FORD Australia is facing a 50,000 annual production shortfall in 2011 after cancelling its plan to build the Focus small car locally.
Apart from the loss of production of Focus for the local market, the company will miss out on a predicted annual export volume of 15,000 cars, while 300 jobs it said would be created by the small-car plan will not materialise.
The collapse of the Focus production plan means Ford Australia’s fate will continue to be dependent on its Falcon large car, Territory SUV and regional engineering work, with exports expected to remain minimal.
Ford sources are confident the decision to introduce a four-cylinder Falcon and diesel Territory will lead to an increase of local production volumes that would counter the Focus loss and that the company will remain viable without making it here.
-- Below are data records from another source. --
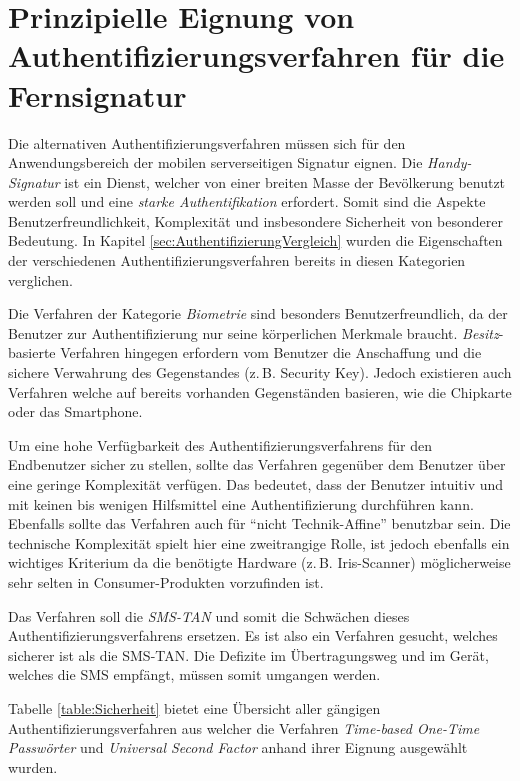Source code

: \documentclass[11pt,a4paper,ngerman]{scrreprt}
\begin{document}
\section{Prinzipielle Eignung von Authentifizierungsverfahren für die Fernsignatur}\label{sec:eignung}
Die alternativen Authentifizierungsverfahren müssen sich für den Anwendungsbereich der mobilen serverseitigen Signatur eignen. Die \textit{Handy-Signatur} ist ein Dienst, welcher von einer breiten Masse der Bevölkerung benutzt werden soll und eine \emph{starke Authentifikation} erfordert. Somit sind die Aspekte Benutzerfreundlichkeit, Komplexität und insbesondere Sicherheit von besonderer Bedeutung. In Kapitel \ref{sec:AuthentifizierungVergleich} wurden die Eigenschaften der verschiedenen Authentifizierungsverfahren bereits in diesen Kategorien verglichen.
\begin{description}[font=\rmfamily]
    \item[Benutzerfreundlichkeit:] Die Verfahren der Kategorie \emph{Biometrie} sind besonders Benutzerfreundlich, da der Benutzer zur Authentifizierung nur seine körperlichen Merkmale braucht. \emph{Besitz}-basierte Verfahren hingegen erfordern vom Benutzer die Anschaffung und die sichere Verwahrung des Gegenstandes (z.\,B. Security Key). Jedoch existieren auch Verfahren welche auf bereits vorhanden Gegenständen basieren, wie die Chipkarte oder das Smartphone.
    \item[Komplexität:] Um eine hohe Verfügbarkeit des Authentifizierungsverfahrens für den Endbenutzer sicher zu stellen, sollte das Verfahren gegenüber dem Benutzer über eine geringe Komplexität verfügen. Das bedeutet, dass der Benutzer intuitiv und mit keinen bis wenigen Hilfsmittel eine Authentifizierung durchführen kann. Ebenfalls sollte das Verfahren auch für ``nicht Technik-Affine'' benutzbar sein. Die technische Komplexität spielt hier eine zweitrangige Rolle, ist jedoch ebenfalls ein wichtiges Kriterium da die benötigte Hardware (z.\,B. Iris-Scanner) möglicherweise sehr selten in Consumer-Produkten vorzufinden ist.
    \item[Sicherheit:] Das Verfahren soll die \textit{SMS-TAN} und somit die Schwächen dieses Authentifizierungsverfahrens ersetzen. Es ist also ein Verfahren gesucht, welches sicherer ist als die SMS-TAN. Die Defizite im Übertragungsweg und im Gerät, welches die SMS empfängt, müssen somit umgangen werden.
\end{description}
Tabelle \ref{table:Sicherheit} bietet eine Übersicht aller gängigen Authentifizierungsverfahren aus welcher die Verfahren \textit{Time-based One-Time Passwörter} und \textit{Universal Second Factor} anhand ihrer Eignung ausgewählt wurden.
\end{document}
Ford Australia announced the death of the local Focus at the same time it revealed plans to produce a four-cylinder Falcon and diesel Territory, a calculated approach to team good news with bad and limit the negativity of media coverage.
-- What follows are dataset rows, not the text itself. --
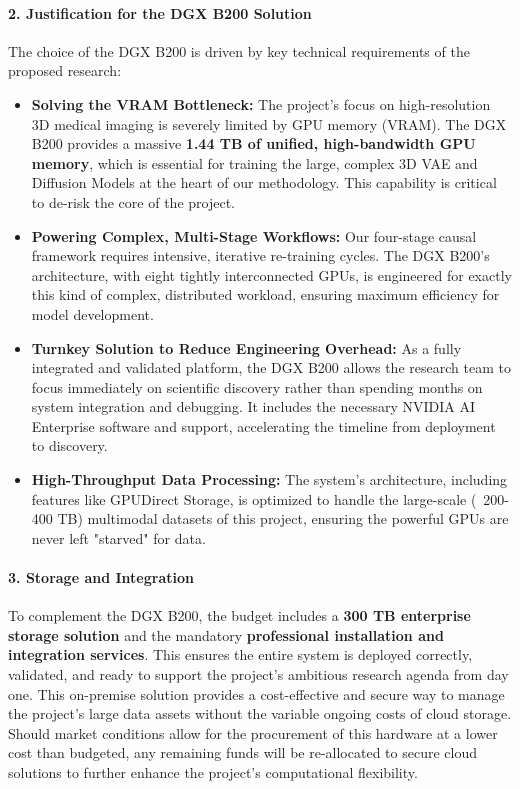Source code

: \paragraph{2. Justification for the DGX B200 Solution}
The choice of the DGX B200 is driven by key technical requirements of the proposed research:
\begin{itemize}
    \item \textbf{Solving the VRAM Bottleneck:} The project's focus on high-resolution 3D medical imaging is severely limited by GPU memory (VRAM). The DGX B200 provides a massive \textbf{1.44 TB of unified, high-bandwidth GPU memory}, which is essential for training the large, complex 3D VAE and Diffusion Models at the heart of our methodology. This capability is critical to de-risk the core of the project.
    \item \textbf{Powering Complex, Multi-Stage Workflows:} Our four-stage causal framework requires intensive, iterative re-training cycles. The DGX B200's architecture, with eight tightly interconnected GPUs, is engineered for exactly this kind of complex, distributed workload, ensuring maximum efficiency for model development.
    \item \textbf{Turnkey Solution to Reduce Engineering Overhead:} As a fully integrated and validated platform, the DGX B200 allows the research team to focus immediately on scientific discovery rather than spending months on system integration and debugging. It includes the necessary NVIDIA AI Enterprise software and support, accelerating the timeline from deployment to discovery.
    \item \textbf{High-Throughput Data Processing:} The system's architecture, including features like GPUDirect Storage, is optimized to handle the large-scale (~200-400 TB) multimodal datasets of this project, ensuring the powerful GPUs are never left "starved" for data.
\end{itemize}

\paragraph{3. Storage and Integration}
To complement the DGX B200, the budget includes a \textbf{300 TB enterprise storage solution} and the mandatory \textbf{professional installation and integration services}. This ensures the entire system is deployed correctly, validated, and ready to support the project's ambitious research agenda from day one. This on-premise solution provides a cost-effective and secure way to manage the project's large data assets without the variable ongoing costs of cloud storage. Should market conditions allow for the procurement of this hardware at a lower cost than budgeted, any remaining funds will be re-allocated to secure cloud solutions to further enhance the project's computational flexibility.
Left: Ford Australia president Marin Burela. Below: Federal industry minister Kim Carr.
The $300 million Focus project was announced in July 2007, with plans to the next generation small car in Campbellfield using panels stamped in Geelong. Initial annual production was put at 40,000 based on a calculation of 2000 Australian sales a month and around 15,000 exports a year.
A few months later, then Ford Australia president Tom Gorman told GoAuto that the company would probably make more, given the potential for strong local sales.
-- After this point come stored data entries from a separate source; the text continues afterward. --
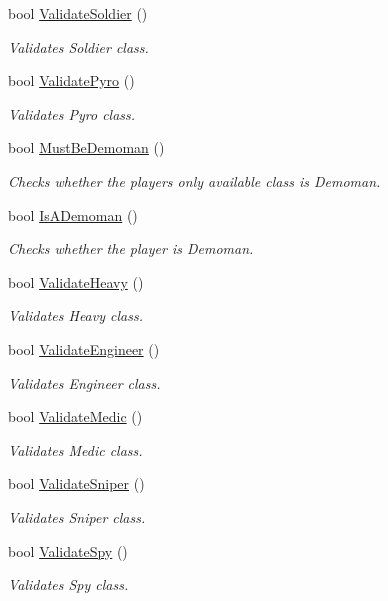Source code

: \begin{DoxyCompactItemize}
bool \hyperlink{class_player_ab5a960410e5c468e83bf651e0eceefeb}{Validate\+Soldier} ()
\begin{DoxyCompactList}\small\item\em Validates Soldier class. \end{DoxyCompactList}\item 
bool \hyperlink{class_player_ae9efa548a673a85c647bb2f277758ac8}{Validate\+Pyro} ()
\begin{DoxyCompactList}\small\item\em Validates Pyro class. \end{DoxyCompactList}\item 
bool \hyperlink{class_player_abed3b8f57e4c0c1195ee31eb39773b5f}{Must\+Be\+Demoman} ()
\begin{DoxyCompactList}\small\item\em Checks whether the player\textquotesingle{}s only available class is Demoman. \end{DoxyCompactList}\item 
bool \hyperlink{class_player_ab440f9658e90851537ecab9689014421}{Is\+A\+Demoman} ()
\begin{DoxyCompactList}\small\item\em Checks whether the player is Demoman. \end{DoxyCompactList}\item 
bool \hyperlink{class_player_a3129459280a43146ff7273e25c9c9910}{Validate\+Heavy} ()
\begin{DoxyCompactList}\small\item\em Validates Heavy class. \end{DoxyCompactList}\item 
bool \hyperlink{class_player_ae248a4a84b6219400d56d76cf2893ae3}{Validate\+Engineer} ()
\begin{DoxyCompactList}\small\item\em Validates Engineer class. \end{DoxyCompactList}\item 
bool \hyperlink{class_player_a892bc0aecc4f485cc97fad89680e83cc}{Validate\+Medic} ()
\begin{DoxyCompactList}\small\item\em Validates Medic class. \end{DoxyCompactList}\item 
bool \hyperlink{class_player_ad59223bff91b71bff98ead0a1bd83738}{Validate\+Sniper} ()
\begin{DoxyCompactList}\small\item\em Validates Sniper class. \end{DoxyCompactList}\item 
bool \hyperlink{class_player_a92965548db9cd01fb649a8175ab93a03}{Validate\+Spy} ()
\begin{DoxyCompactList}\small\item\em Validates Spy class. \end{DoxyCompactList}\end{DoxyCompactItemize}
“If we go to 3000 a month that is 36,000 (units a year) and add the 15,000 (export) units to that and you’re a little over 50,000, so I think the right number for us is between 40,000 and 50,000,” he said.
At the Campbellfield press conference last Friday, Ford Australia president Marin Burela afforded the Focus production cancellation a few short sentences, while federal industry minister Kim Carr did not mention the loss at all in his speech that followed.
Mr Burela put the decision to not produce the Focus in Australia down to changing economic conditions and the competiveness of the small car market which meant the business case no longer stacked up.
“Although this was a very difficult decision it is the right decision for Ford Australia,” Mr Burela said.
“After assessing the market requirements, the cost of producing the car in Australia in these extreme changed conditions (sic), we concluded we could not profitably manufacture the car here.”Mr Burela said the decision to cancel the locally made Focus was made just two weeks ago.
Ford Australia is understood to have been against the local Focus plan, but Ford Motor Company leaders in Detroit helped determine the decision.
Focus production for Australia, much of Asia and South Africa will now come from a low-cost production country in Asia, most likely Ford in Thailand, which will soon begin producing the Fiesta.
The decision came down to Ford Australia not being able to match the cut-price production cost of the Asian location. From an importer’s perspective, Thailand production has the added attraction of a free-trade agreement with Australia.
Ford sources say that given most of the rivals for the Focus come from relatively low-cost locations within Asia, except for the Japanese Toyota Corolla, the small Ford would have either been too expensive to compete or would have lost money.
This calculation contradicts the GM Holden plan to build a small car in Australia from next year, despite the fact that it already imports the Cruze produced by GM Daewoo in South Korea.
While GM Holden was pledged support of $149 million from the Rudd government (and a further $30 million from the South Australian state government), the Focus production plan was only allocated a total of $20 million of federal funding by the Howard government and Victorian state government in 2007.
Ford sources have told GoAuto that the Focus production cancellation was not related to this disparity in funding and that a large amount of government investment would not have saved the project.
Ford Australia has confirmed it had not yet collected any of the $20 million funding that was on offer from the governments for the Focus project.
GoAuto asked Senator Carr if the government was disappointed by the loss of the Ford small car production.
“Of course we are disappointed,” he said. “The fact is that we don’t ask companies to undertake decisions that are not economically viable. The company has made the decision.”Australian Manufacturing Workers Union vehicle division nation secretary Ian Jones backed Ford Australia’s decision to cancel its small-car production plan, stating the union always doubted it would have been successful.
“We said this to Marin both when he first came here and to his predecessor (Bill Osborne) that whilst it was good to have the announcement in terms of the employment that it was going to generate even at its maximum it was really at the fringe,” he said.
The AMWU publicly supported the Focus plan at the time it was announced, but expressed concern that much of the car would be imported.
Mr Jones said Ford Australia should stick to building large cars, something it did best.
“That is a much better strategy than pinning your hopes on a small car that we were always trepidatious about.”While Ford is largely limiting itself to domestic sales of large cars, a segment that has been shedding market share consistently for the last decade, Mr Burela said there were still enough sales to justify a local manufacturing operation.
“115,000 DE cars were sold in Australia last year. Quite frankly, there are three competitors – Holden, Ford and Toyota – not a bad segment to be in,” he said.
“When you go back and look at that and think if we can deliver on the promises and commitments that we have made today then I think we have a secure future moving forward.”